Late-night television host Jimmy Kimmel called Sen. John McCain a hero for his decision not to vote for Republicans’ Obamacare repeal bill.
The Arizona Republican said Friday that he “cannot in good conscience” vote for the Senate bill, making it much less likely to be passed. Among the reasons McCain cited was that the bill had not gone through a traditional legislative process or received a full analysis from the Congressional Budget Office. The news sent health care stocks higher. McCain’s decision was somewhat of a surprise given that a few days ago he said he might vote for it and given his longstanding friendship with Sen. Lindsey Graham, one of the bill’s co-sponsors.
Thank you @SenJohnMcCain for being a hero again and again and now AGAIN
— Jimmy Kimmel (@jimmykimmel) September 22, 2017
Kimmel’s newborn son needed heart surgery in April. After the experience, Kimmel has used several of his monologues to talk about how Obamacare would help other parents in his situation more than the recent proposed repeal bills would.
This week, Kimmel and Sen. Bill Cassidy, a Louisiana Republican, have traded barbs over the GOP plan that Cassidy co-sponsored with Graham, a South Carolina Republican. The bill would repeal the individual mandate to buy health insurance, convert Medicaid into a block-grant program controlled by states and allow states to seek approval to not require insurers to cover pre-existing conditions.
My friendship with @SenJohnMcCain is not based on how he votes but respect for how he’s lived his life and the person he is.
— Lindsey Graham (@LindseyGrahamSC) September 22, 2017
Earlier this year, Cassidy had appeared on Kimmel’s show, saying he would not vote for a bill that didn’t pass “the Jimmy Kimmel test.” On Tuesday, Kimmel said the Louisiana senator “lied right to my face,” prompting Cassidy to say that Kimmel did not understand the bill.

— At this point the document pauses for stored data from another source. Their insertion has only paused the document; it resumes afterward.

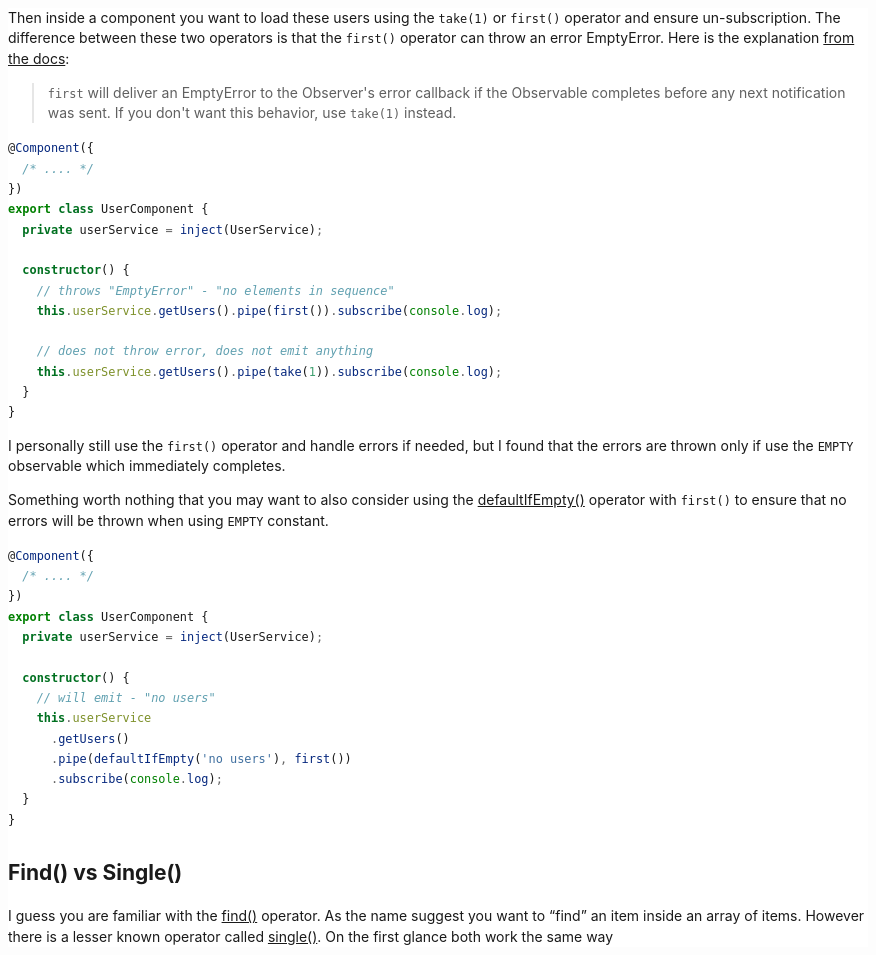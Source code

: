 Then inside a component you want to load these users using the `take(1)` or `first()` operator and ensure un-subscription. The difference between these two operators is that the `first()` operator can throw an error EmptyError. Here is the explanation [from the docs](https://www.learnrxjs.io/learn-rxjs/operators/filtering/first):

> `first` will deliver an EmptyError to the Observer's error callback if the Observable completes before any next notification was sent. If you don't want this behavior, use `take(1)` instead.

```typescript
@Component({
  /* .... */
})
export class UserComponent {
  private userService = inject(UserService);

  constructor() {
    // throws "EmptyError" - "no elements in sequence"
    this.userService.getUsers().pipe(first()).subscribe(console.log);

    // does not throw error, does not emit anything
    this.userService.getUsers().pipe(take(1)).subscribe(console.log);
  }
}
```

I personally still use the `first()` operator and handle errors if needed, but I found that the errors are thrown only if use the `EMPTY` observable which immediately completes.

Something worth nothing that you may want to also consider using the [defaultIfEmpty()](https://www.learnrxjs.io/learn-rxjs/operators/conditional/defaultifempty) operator with `first()` to ensure that no errors will be thrown when using `EMPTY` constant.

```typescript
@Component({
  /* .... */
})
export class UserComponent {
  private userService = inject(UserService);

  constructor() {
    // will emit - "no users"
    this.userService
      .getUsers()
      .pipe(defaultIfEmpty('no users'), first())
      .subscribe(console.log);
  }
}
```

## Find() vs Single()

I guess you are familiar with the [find()](https://www.learnrxjs.io/learn-rxjs/operators/filtering/find) operator. As the name suggest you want to “find” an item inside an array of items. However there is a lesser known operator called [single()](https://www.learnrxjs.io/learn-rxjs/operators/filtering/single). On the first glance both work the same way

In addition to McCain, Sen. Rand Paul, a Republican from Kentucky, has also said he would vote no. bill. The GOP needs 50 of the 52 Republican senators to vote for the bill on Sept. 30, since no Democrats will vote for it. Without McCain’s and Paul’s announcements, they don’t seem destined to get enough votes, as Sens. Susan Collins from Maine, and Lisa Murkowski from Alaska, are also rumored to be leaning against the bill.